Peterson I believe is further along, then Kachalsky and pretty much the rest have just gotten to the circuit appeals court. The NJ case(formerly Muller) isn't mooted as it was only one plaintiff who got the carry permit, the rest were still denied.
Hopefully these cases don't get stonewalled and we have a circuit split so SCOTUS will hear a case next term.

Mulay El Raisuli
04-06-2012, 4:31 AM
But you're not a NY anti gun politician or bureaucrat. If they're going to lose Bloomie at least wants them under our coat.

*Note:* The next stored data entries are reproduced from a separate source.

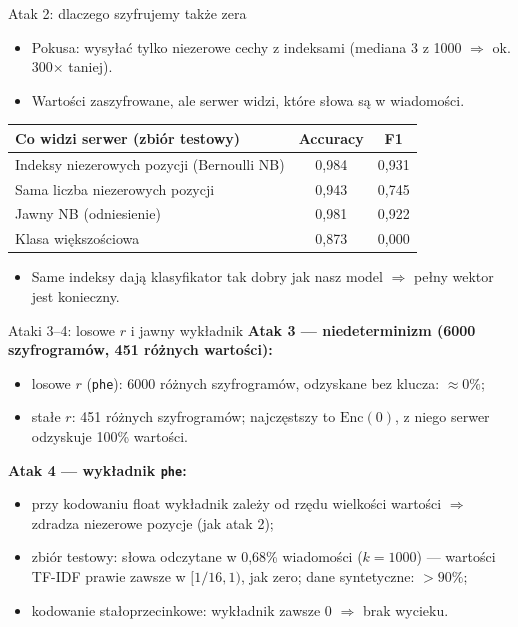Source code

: \documentclass[aspectratio=169,11pt]{beamer}
\begin{document}
\begin{frame}{Atak 2: dlaczego szyfrujemy także zera}
  \begin{itemize}
    \item Pokusa: wysyłać tylko niezerowe cechy z indeksami (mediana 3 z 1000 $\Rightarrow$ ok. 300$\times$ taniej).
    \item Wartości zaszyfrowane, ale serwer widzi, \alert{które słowa} są w wiadomości.
  \end{itemize}
  \vspace{0.3em}
  \centering
  \begin{tabular}{@{}lcc@{}}
    \toprule
    Co widzi serwer (zbiór testowy) & Accuracy & F1 \\
    \midrule
    Indeksy niezerowych pozycji (Bernoulli NB) & 0,984 & 0,931 \\
    Sama liczba niezerowych pozycji & 0,943 & 0,745 \\
    Jawny NB (odniesienie) & 0,981 & 0,922 \\
    Klasa większościowa & 0,873 & 0,000 \\
    \bottomrule
  \end{tabular}
  \vspace{0.3em}
  \begin{itemize}
    \item Same indeksy dają klasyfikator \alert{tak dobry jak nasz model} $\Rightarrow$ pełny wektor jest konieczny.
  \end{itemize}
\end{frame}

\begin{frame}{Ataki 3--4: losowe $r$ i jawny wykładnik}
  \textbf{Atak 3 --- niedeterminizm (6000 szyfrogramów, 451 różnych wartości):}
  \begin{itemize}
    \item losowe $r$ (\texttt{phe}): 6000 różnych szyfrogramów, odzyskane bez klucza: $\approx 0\%$;
    \item stałe $r$: 451 różnych szyfrogramów; najczęstszy to $\mathrm{Enc}(0)$, z niego serwer odzyskuje \alert{100\%} wartości.
  \end{itemize}
  \vspace{0.5em}
  \textbf{Atak 4 --- wykładnik \texttt{phe}:}
  \begin{itemize}
    \item przy kodowaniu float wykładnik zależy od rzędu wielkości wartości $\Rightarrow$ zdradza niezerowe pozycje (jak atak 2);
    \item zbiór testowy: słowa odczytane w 0,68\% wiadomości ($k = 1000$) --- wartości TF-IDF prawie zawsze w $[1/16, 1)$, jak zero; dane syntetyczne: $> 90\%$;
    \item kodowanie stałoprzecinkowe: wykładnik zawsze $0$ $\Rightarrow$ \alert{brak wycieku}.
  \end{itemize}
\end{frame}
\end{document}
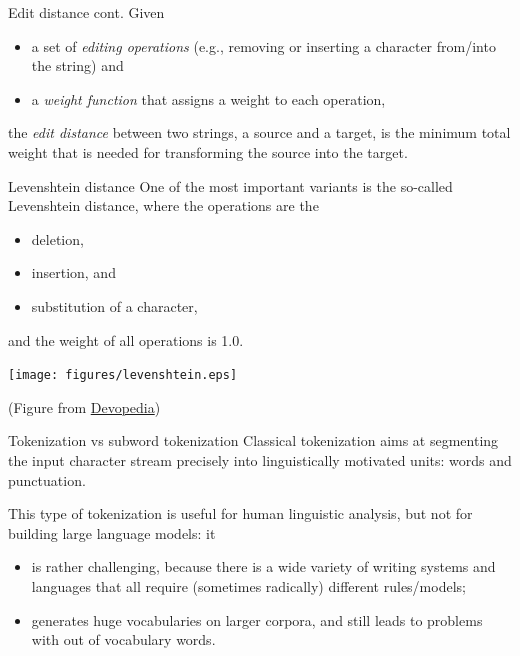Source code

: \documentclass[style=upen, size=14pt]{powerdot}
\newcommand{\gold}{\color{arany}}
\theoremstyle{definition}
\begin{document}
\begin{slide}[toc=]{Edit distance cont.}
  Given
  \begin{itemize}
  \item a set of \emph{\gold editing operations} (e.g., removing or inserting a character
    from/into the string) and
  \item a \emph{\gold weight function} that assigns a weight to each operation,
  \end{itemize}
  the \emph{\gold edit distance} between two strings, a source and a target, is
  the minimum total weight that is needed for transforming the source into the
  target.
\end{slide}
    
\begin{slide}[toc=]{Levenshtein distance}
  One of the most important variants is the so-called Levenshtein distance,
  where the operations are the
   \begin{itemize}
  \item deletion,
  \item insertion, and
  \item substitution of a character,
  \end{itemize}
  and the weight of all operations is 1.0.
  \begin{center}
    \texttt{[image: figures/levenshtein.eps]}\
    
    \footnotesize{(Figure from \href{https://devopedia.org/levenshtein-distance}{Devopedia})}
  \end{center}
\end{slide}


\begin{slide}[toc=Subword tokenization]{Tokenization vs subword tokenization}
  Classical tokenization aims at segmenting the input character stream precisely
  into linguistically motivated units: words and punctuation.

  This type of
  tokenization is useful for human linguistic analysis, but not for building
  large language models: it

  \begin{itemize}
  \item is rather challenging, because there is a wide variety of writing systems
    and languages that all require (sometimes radically) different rules/models;
  \item generates huge vocabularies on larger corpora, and still leads to
    problems with out of vocabulary words.
  \end{itemize}
\end{slide}
\end{document}
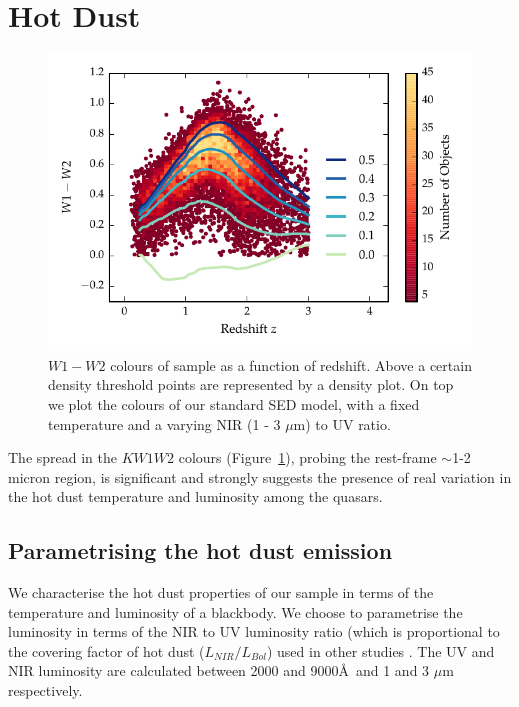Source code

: \section{Hot Dust}

\begin{figure}
\centering
\includegraphics[width=\columnwidth]{figures/chapter05/w1w2_versus_redshift_ratio.pdf}
\caption[{$W1 - W2$ colours of sample as a function of redshift.}]{$W1 - W2$ colours of sample as a function of redshift. Above a certain density threshold points are represented by a density plot. On top we plot the colours of our standard SED model, with a fixed temperature and a varying NIR (1 - 3 $\mu$m) to UV ratio.}
  \label{fig:w1w2colorsratio}
\end{figure}

The spread in the $KW1W2$ colours (Figure~\ref{fig:w1w2colorsratio}), probing the rest-frame $\sim$1-2 micron region, is significant and strongly suggests the presence of real variation in the hot dust temperature and luminosity among the quasars. 

\subsection{Parametrising the hot dust emission}

We characterise the hot dust properties of our sample in terms of the temperature and luminosity of a blackbody.  
We choose to parametrise the luminosity in terms of the NIR to UV luminosity ratio (which is proportional to the covering factor of hot dust ($L_{NIR}/L_{Bol}$) used in other studies \citep{roseboom13}. 
The UV and NIR luminosity are calculated between 2000 and 9000\AA\, and 1 and 3 $\mu$m respectively.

Which is still a good thing. :)


Not really. It's the person who denies you your right that's the 1983 "person." In NYC it would be whatever the decision maker on the permit is usually.

-Gene


That's not bad. Just as long as someone has his personal tail at risk.


The Raisuli

safewaysecurity
08-22-2012, 9:43 AM
We going to get any info on how oral argument went today?

Gray Peterson
08-22-2012, 9:54 AM
We going to get any info on how oral argument went today?

Hasn't happened yet.

safewaysecurity
08-22-2012, 9:58 AM
2 pm right?

Gray Peterson
08-22-2012, 9:59 AM
2 pm right?

Yep, the session starts in two minutes

HowardW56
08-22-2012, 10:11 AM
Yep, the session starts in two minutes

Is there an audio feed? If there is no live feed, does anyone know if a recording will be available?

safewaysecurity
08-22-2012, 10:51 AM
I heard that the 2nd circuit isn't good about putting Urals out. Could be wrong. I hear they put out a pdf transcript. I'm sure some of the people with a direct line to gura can give us the details.

randian
08-22-2012, 12:20 PM
Did the 2nd get relocated to Russia when I wasn't looking? :D

krucam
08-22-2012, 12:56 PM
Did the 2nd get relocated to Russia when I wasn't looking? :D

Not geographic...think stone age...

Gray Peterson
08-22-2012, 9:35 PM
From NY Firearms

http://www.nyfirearms.com/forums/laws-politics/33122-kachalsky-oral-argument.html#post259256

1. There was a general sense in the courtroom today about how important this case is. It was the last one heard, and the judges took a break immediately beforehand. Oral arguments lasted about 90 minutes! (Each side had been allotted 10 minutes.)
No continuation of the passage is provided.